The gentler approach
also reflects hard calculations in an escalating battle with the United States
for regional influence. As Myanmar loosens the grip of decades of military
dictatorship and improves ties with the United States, China fears a threat to
a strategic partnership that offers access to the Indian Ocean and a
long-sought shortcut for oil deliveries from the Middle East.
With the United States
reasserting itself in Asia, and an emboldened China projecting military and
economic power as never before, each side is doing whatever it can to gain the
favor of economically struggling, strategically placed Myanmar.
The Obama administration
would like a swift foreign policy success in an election year. Having another
country move from dictatorship toward democracy on Mr. Obama’s watch would be a
political achievement; having a friendly country on China’s border would be a
strategic one.
But the United States is
handicapped in delivering meaningful assistance by economic sanctions that
Congress is reluctant to lift. Myanmar must conduct fair parliamentary
elections on Sunday, settle conflicts with ethnic minorities and release more
political prisoners before more than two decades of harsh sanctions can be
removed, administration officials say.
China, Myanmar’s chief
patron for decades, wants to maintain a relationship that will allow unfettered
access to Myanmar’s energy resources. But the Chinese, accustomed to unwavering
loyalty from Myanmar at the United Nations and other diplomatic forums, are
faced with a new government led by President Thein Sein that has shown signs of
wanting to be less dependent on its old friend and more responsive to the
concerns of its citizens.
In perhaps the most
visible symbol of Myanmar’s new openness to the West, Secretary of State Hillary Rodham Clinton visited in
December, the first secretary of state to do so in more than 50
years. Photographs of her shaking hands with the revered opposition leader, Daw
Aung San Suu Kyi, women of similar age in white jackets, their hair drawn back
in ponytails, radiant smiles on their faces, now hang in cafes and homes, an
impossibility six months ago.
Mrs.
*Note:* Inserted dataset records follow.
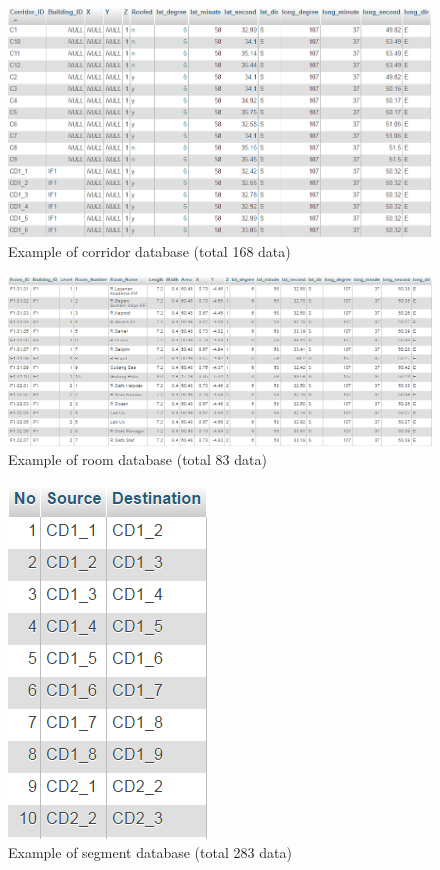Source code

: \begin{figure}[h!]
	\centering
	\includegraphics[scale=0.7]{DBcorridor.PNG}
	\caption{Example of corridor database (total 168 data)
	}
	\label{DBcorridor}
\end{figure}

\begin{figure}[h!]
	\centering
	\includegraphics[scale=0.6]{DBroom.PNG}
	\caption{Example of room database (total 83 data)
	}
	\label{DBcorridor}
\end{figure}

\begin{figure}[h!]
	\centering
	\includegraphics[scale=0.6]{DBsegment.PNG}
	\caption{Example of segment database (total 283 data)
	}
	\label{DBsegment}
\end{figure}

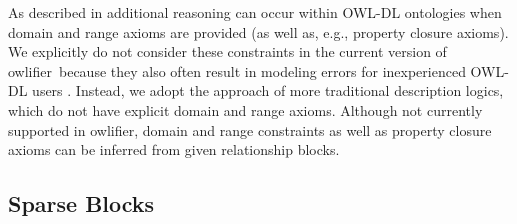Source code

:\documentclass[5p,authoryear]{elsarticle}
\newcommand{\owlifier}{\textsf{owlifier}}
\begin{document}
As described in \citep{rector04:_owl_pizzas} additional reasoning can
occur within OWL-DL ontologies when domain and range axioms are
provided (as well as, e.g., property closure axioms).  We explicitly
do not consider these constraints in the current version of \owlifier\
because they also often result in modeling errors for inexperienced
OWL-DL users \citep{rector04:_owl_pizzas}. Instead, we adopt the
approach of more traditional description logics, which do not have
explicit domain and range axioms.  Although not currently supported in
\owlifier, domain and range constraints as well as property closure
axioms can be inferred from given relationship blocks.

\subsection{Sparse Blocks} 
\end{document}

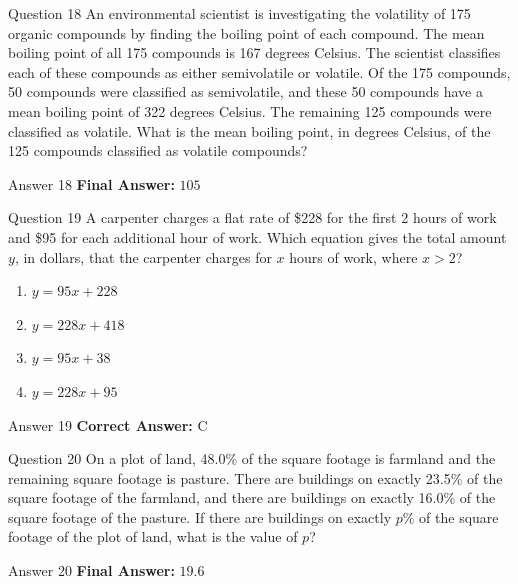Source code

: \documentclass{beamer}
\begin{document}
\begin{frame}{Question 18}
\small
An environmental scientist is investigating the volatility of 175 organic compounds by finding the boiling point of each compound.  
The mean boiling point of all 175 compounds is 167 degrees Celsius.  
The scientist classifies each of these compounds as either semivolatile or volatile.  
Of the 175 compounds, 50 compounds were classified as semivolatile, and these 50 compounds have a mean boiling point of 322 degrees Celsius.  
The remaining 125 compounds were classified as volatile.  
What is the mean boiling point, in degrees Celsius, of the 125 compounds classified as volatile compounds?
\end{frame}
\begin{frame}{Answer 18}
\small
\textbf{Final Answer:} $\boxed{105}$
\end{frame}

\begin{frame}{Question 19}
\small
A carpenter charges a flat rate of \$228 for the first 2 hours of work and \$95 for each additional hour of work.  
Which equation gives the total amount $y$, in dollars, that the carpenter charges for $x$ hours of work, where $x > 2$?
\vspace{0.35cm}
\begin{enumerate}
    \item[A.] $y = 95x + 228$
    \item[B.] $y = 228x + 418$
    \item[C.] $y = 95x + 38$
    \item[D.] $y = 228x + 95$
\end{enumerate}
\end{frame}
\begin{frame}{Answer 19}
\small
\textbf{Correct Answer:} C
\end{frame}

\begin{frame}{Question 20}
\small
On a plot of land, 48.0\% of the square footage is farmland and the remaining square footage is pasture.  
There are buildings on exactly 23.5\% of the square footage of the farmland, and there are buildings on exactly 16.0\% of the square footage of the pasture.  
If there are buildings on exactly $p\%$ of the square footage of the plot of land, what is the value of $p$?
\end{frame}
\begin{frame}{Answer 20}
\small
\textbf{Final Answer:} $\boxed{19.6}$
\end{frame}
\end{document}
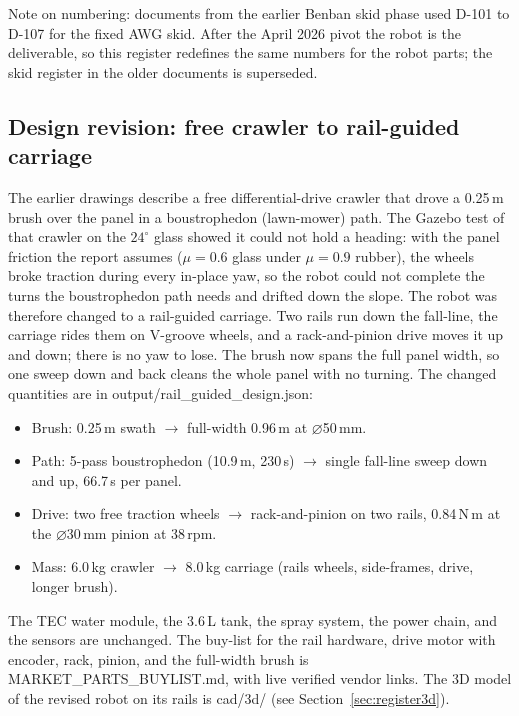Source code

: \documentclass[11pt,a4paper]{article}
\newcommand{\fpath}[1]{{\ttfamily\small #1}}
\begin{document}
Note on numbering: documents from the earlier Benban skid phase used D-101 to
D-107 for the fixed AWG skid. After the April 2026 pivot the robot is the
deliverable, so this register redefines the same numbers for the robot parts;
the skid register in the older documents is superseded.

\subsection{Design revision: free crawler to rail-guided carriage}
\label{sec:railrev}
The earlier drawings describe a free differential-drive crawler that drove a
0.25\,m brush over the panel in a boustrophedon (lawn-mower) path. The Gazebo
test of that crawler on the $24^\circ$ glass showed it could not hold a
heading: with the panel friction the report assumes ($\mu=0.6$ glass under
$\mu=0.9$ rubber), the wheels broke traction during every in-place yaw, so the
robot could not complete the turns the boustrophedon path needs and drifted
down the slope. The robot was therefore changed to a rail-guided carriage. Two
rails run down the fall-line, the carriage rides them on V-groove wheels, and a
rack-and-pinion drive moves it up and down; there is no yaw to lose. The brush
now spans the full panel width, so one sweep down and back cleans the whole
panel with no turning. The changed quantities are in
\fpath{output/rail\_guided\_design.json}:

\begin{itemize}\setlength\itemsep{1pt}
  \item Brush: 0.25\,m swath $\rightarrow$ full-width 0.96\,m at $\varnothing$50\,mm.
  \item Path: 5-pass boustrophedon (10.9\,m, 230\,s) $\rightarrow$ single
        fall-line sweep down and up, 66.7\,s per panel.
  \item Drive: two free traction wheels $\rightarrow$ rack-and-pinion on two
        rails, 0.84\,N\,m at the $\varnothing$30\,mm pinion at 38\,rpm.
  \item Mass: 6.0\,kg crawler $\rightarrow$ 8.0\,kg carriage (rails wheels,
        side-frames, drive, longer brush).
\end{itemize}

The TEC water module, the 3.6\,L tank, the spray system, the power chain, and
the sensors are unchanged. The buy-list for the rail hardware, drive motor with
encoder, rack, pinion, and the full-width brush is
\fpath{MARKET\_PARTS\_BUYLIST.md}, with live verified vendor links. The 3D
model of the revised robot on its rails is \fpath{cad/3d/} (see
Section~\ref{sec:register3d}).
\end{document}
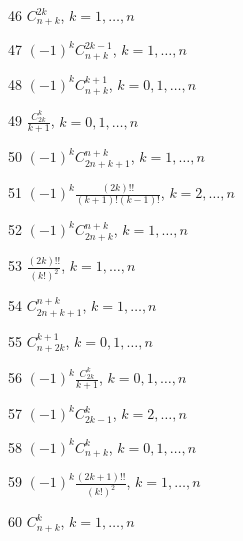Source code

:\documentclass[11pt, russian]{article}
\begin{document}
46 
$C_{n+k}^{2k}$, $k=1,\ldots,n$\par\vspace{5mm}

47 
$(-1)^{k}C_{n+k}^{2k-1}$, $k=1,\ldots,n$\par\vspace{5mm}

48 
$(-1)^{k}C_{n+k}^{k+1}$, $k=0,1,\ldots,n$\par\vspace{5mm}

49 
$\frac{C_{2k}^k}{k+1}$, $k=0,1,\ldots,n$\par\vspace{5mm}

50 
$(-1)^{k}C_{2n+k+1}^{n+k}$, $k=1,\ldots,n$\par\vspace{5mm}

51 
$(-1)^{k}\frac{(2k)!!}{(k+1)!(k-1)!}$, $k=2,\ldots,n$\par\vspace{5mm}

52 
$(-1)^{k}C_{2n+k}^{n+k}$, $k=1,\ldots,n$\par\vspace{5mm}

53 
$\frac{(2k)!!}{(k!)^2}$, $k=1,\ldots,n$\par\vspace{5mm}

54 
$C_{2n+k+1}^{n+k}$, $k=1,\ldots,n$\par\vspace{5mm}

55 
$C_{n+2k}^{k+1}$, $k=0,1,\ldots,n$\par\vspace{5mm}

56 
$(-1)^{k}\frac{C_{2k}^k}{k+1}$, $k=0,1,\ldots,n$\par\vspace{5mm}

57 
$(-1)^{k}C_{2k-1}^{k}$, $k=2,\ldots,n$\par\vspace{5mm}

58 
$(-1)^{k}C_{n+k}^{k}$, $k=0,1,\ldots,n$\par\vspace{5mm}

59 
$(-1)^{k}\frac{(2k+1)!!}{(k!)^2}$, $k=1,\ldots,n$\par\vspace{5mm}

60 
$C_{n+k}^{k}$, $k=1,\ldots,n$\par\vspace{5mm}
\end{document}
Clinton tempered
her visit with warnings that economic sanctions would not be lifted as fast as
Myanmar would like. Even so, the United States restored full diplomatic relations,
a reward for Myanmar’s political and economic changes so far.
In a counterpunch,
Chinese officials blamed American meddling for the suspension of the $3.6
billion dam project last September, and said the American diplomatic foray was
a direct challenge in its backyard.
“It is hard for the
Chinese to see the United States push into Myanmar as not about China,” said
Yun Sun, a Chinese foreign policy expert based in Washington. “The United
States is a global power. It’s natural it would want a relationship with
Myanmar. But China had a monopoly, and if you have to share it, it makes it
difficult to swallow. That’s why the Chinese are angry.”
A prominent Chinese
historian, Qin Hui of Tsinghua University in Beijing, warned his government
that blaming the West meddling for the dam rebuff missed the point. The people
of Myanmar had expressed “exceedingly broad-based opposition” to building a dam
at the headwaters of the Irrawaddy River, the nation’s biggest waterway, he
wrote.
China still enjoys a
strong position in Myanmar.
The two authoritarian
governments have known how to do business in closed-door deals on arms sales
and megaprojects that critics say are laced with corruption. While Myanmar was
isolated by international sanctions, China was its main foreign investor, and
has the advantage of proximity over a long border. Beijing has plowed billions
of dollars into the country, and the United States cannot compete with that,
American officials say.
Washington is limited
under the sanctions to offering about $30 million a year in humanitarian aid,
an American official said, even as the United States Agency for International
Development seeks to establish a presence.
Sandwiched between the
United States and China are some Myanmar businessmen who see American-backed
reforms as the best solution to the chronically weak economy and fear that the
slow easing of American sanctions could work in China’s favor.
One businessman, who
declined to be quoted by name because free speech can still be an uncertain
proposition in Myanmar, said that if the United States insisted on maintaining
sanctions and the economy failed to take off, China would come to the rescue
with the old-style cronyism of big loans and huge infrastructure projects. The
new gas pipeline alone, scheduled to open next year, will bring billions of
dollars in royalties and transit fees. The oil pipeline to be completed after
that will also offer sizable revenue.
For that reason,
Washington needs to take a more pragmatic approach, said Aung Naing Oo, the
Burmese deputy director of the Vahu Development Institute, a Thailand-based
organization set up by Burmese refugees. “They should do more than talking,” he
said of the Obama administration. “By continuing the sanctions, the United
States is inadvertently helping those who want to take us back to the old
ways.”
For now, China feels
burned by Myanmar on the dam project.
The dam had provoked an
outpouring of nationwide opposition, backed by Ms. Aung San Suu Kyi, and
brought into the open a nascent antipathy to China, as well as to the ethnic
Chinese population.
The dam on the Irrawaddy
River, which has near mythic significance in Burmese culture, was being built
by one of China’s biggest state-run power companies, China Power Investment.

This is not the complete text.